* EXERCISE INSTRUCTIONS
Give the number of lines in the entries that contain "Difficulty". State only the count.

(Collection entries)
+ + + + +
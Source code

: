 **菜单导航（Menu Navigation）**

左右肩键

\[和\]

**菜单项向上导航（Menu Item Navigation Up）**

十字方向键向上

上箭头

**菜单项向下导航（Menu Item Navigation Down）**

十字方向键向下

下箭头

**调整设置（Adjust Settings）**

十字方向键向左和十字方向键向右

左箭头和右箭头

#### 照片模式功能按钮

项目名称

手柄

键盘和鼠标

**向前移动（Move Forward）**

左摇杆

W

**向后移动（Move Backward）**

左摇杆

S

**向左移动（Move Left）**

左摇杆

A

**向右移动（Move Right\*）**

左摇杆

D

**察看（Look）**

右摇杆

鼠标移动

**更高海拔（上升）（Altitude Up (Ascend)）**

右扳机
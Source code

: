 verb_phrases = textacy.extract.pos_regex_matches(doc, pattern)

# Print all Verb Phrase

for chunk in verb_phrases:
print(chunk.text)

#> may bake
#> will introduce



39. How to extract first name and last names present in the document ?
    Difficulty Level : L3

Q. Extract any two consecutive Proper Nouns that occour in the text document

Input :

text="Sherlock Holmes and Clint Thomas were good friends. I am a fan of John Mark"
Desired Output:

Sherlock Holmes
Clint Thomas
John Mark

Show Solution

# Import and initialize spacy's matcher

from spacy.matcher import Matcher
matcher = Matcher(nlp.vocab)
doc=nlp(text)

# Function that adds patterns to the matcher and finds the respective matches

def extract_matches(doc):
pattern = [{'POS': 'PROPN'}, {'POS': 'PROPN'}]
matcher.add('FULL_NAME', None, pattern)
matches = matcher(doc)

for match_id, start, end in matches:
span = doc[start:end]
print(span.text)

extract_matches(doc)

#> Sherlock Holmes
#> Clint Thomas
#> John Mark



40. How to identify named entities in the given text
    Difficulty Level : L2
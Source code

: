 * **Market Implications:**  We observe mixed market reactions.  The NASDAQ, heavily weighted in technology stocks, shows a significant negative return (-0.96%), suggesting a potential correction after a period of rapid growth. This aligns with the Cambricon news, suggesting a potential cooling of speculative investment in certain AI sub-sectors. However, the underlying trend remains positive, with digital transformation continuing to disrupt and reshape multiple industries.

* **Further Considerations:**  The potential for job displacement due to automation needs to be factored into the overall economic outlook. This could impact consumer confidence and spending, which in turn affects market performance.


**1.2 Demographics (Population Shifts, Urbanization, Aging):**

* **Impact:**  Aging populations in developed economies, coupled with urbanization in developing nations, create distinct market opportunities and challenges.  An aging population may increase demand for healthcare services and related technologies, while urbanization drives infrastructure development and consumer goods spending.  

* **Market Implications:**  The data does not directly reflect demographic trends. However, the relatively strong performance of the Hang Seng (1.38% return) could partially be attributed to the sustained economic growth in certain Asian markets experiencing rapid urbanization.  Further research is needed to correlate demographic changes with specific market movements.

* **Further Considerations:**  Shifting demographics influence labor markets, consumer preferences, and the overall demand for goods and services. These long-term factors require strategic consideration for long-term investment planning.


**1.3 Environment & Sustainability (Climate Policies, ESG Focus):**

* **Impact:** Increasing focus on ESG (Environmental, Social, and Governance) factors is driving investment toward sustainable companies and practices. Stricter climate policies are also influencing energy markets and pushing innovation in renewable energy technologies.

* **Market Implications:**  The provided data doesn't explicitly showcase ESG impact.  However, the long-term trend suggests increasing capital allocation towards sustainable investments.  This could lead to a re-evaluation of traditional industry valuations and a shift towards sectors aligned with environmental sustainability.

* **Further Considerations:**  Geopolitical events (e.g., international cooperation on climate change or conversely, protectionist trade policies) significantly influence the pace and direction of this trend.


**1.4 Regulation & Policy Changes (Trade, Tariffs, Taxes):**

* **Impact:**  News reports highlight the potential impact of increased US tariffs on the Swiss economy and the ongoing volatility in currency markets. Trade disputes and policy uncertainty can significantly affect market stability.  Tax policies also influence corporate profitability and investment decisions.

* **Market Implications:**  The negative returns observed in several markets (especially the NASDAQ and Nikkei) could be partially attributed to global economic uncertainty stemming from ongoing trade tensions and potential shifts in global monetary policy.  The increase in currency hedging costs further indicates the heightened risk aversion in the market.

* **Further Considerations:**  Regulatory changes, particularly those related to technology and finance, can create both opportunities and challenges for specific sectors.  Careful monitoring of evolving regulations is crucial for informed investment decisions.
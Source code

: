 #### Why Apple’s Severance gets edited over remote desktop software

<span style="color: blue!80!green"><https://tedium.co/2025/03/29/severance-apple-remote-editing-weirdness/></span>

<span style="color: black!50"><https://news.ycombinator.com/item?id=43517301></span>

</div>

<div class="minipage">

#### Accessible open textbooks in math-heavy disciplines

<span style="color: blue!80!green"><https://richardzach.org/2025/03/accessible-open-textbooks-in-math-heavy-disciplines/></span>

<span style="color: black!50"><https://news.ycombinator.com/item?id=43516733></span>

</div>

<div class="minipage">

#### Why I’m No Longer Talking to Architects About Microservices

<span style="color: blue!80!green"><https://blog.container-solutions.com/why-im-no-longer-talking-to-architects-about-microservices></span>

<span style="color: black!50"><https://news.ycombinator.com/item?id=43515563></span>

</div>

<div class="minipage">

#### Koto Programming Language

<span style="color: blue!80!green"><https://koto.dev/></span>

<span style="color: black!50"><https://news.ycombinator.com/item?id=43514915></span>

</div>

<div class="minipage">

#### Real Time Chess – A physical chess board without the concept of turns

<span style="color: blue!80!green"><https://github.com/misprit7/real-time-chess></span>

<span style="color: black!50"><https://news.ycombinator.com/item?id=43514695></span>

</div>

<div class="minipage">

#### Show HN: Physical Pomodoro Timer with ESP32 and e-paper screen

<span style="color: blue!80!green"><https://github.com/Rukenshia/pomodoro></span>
+ + + + +
* RESPONSE BOX
2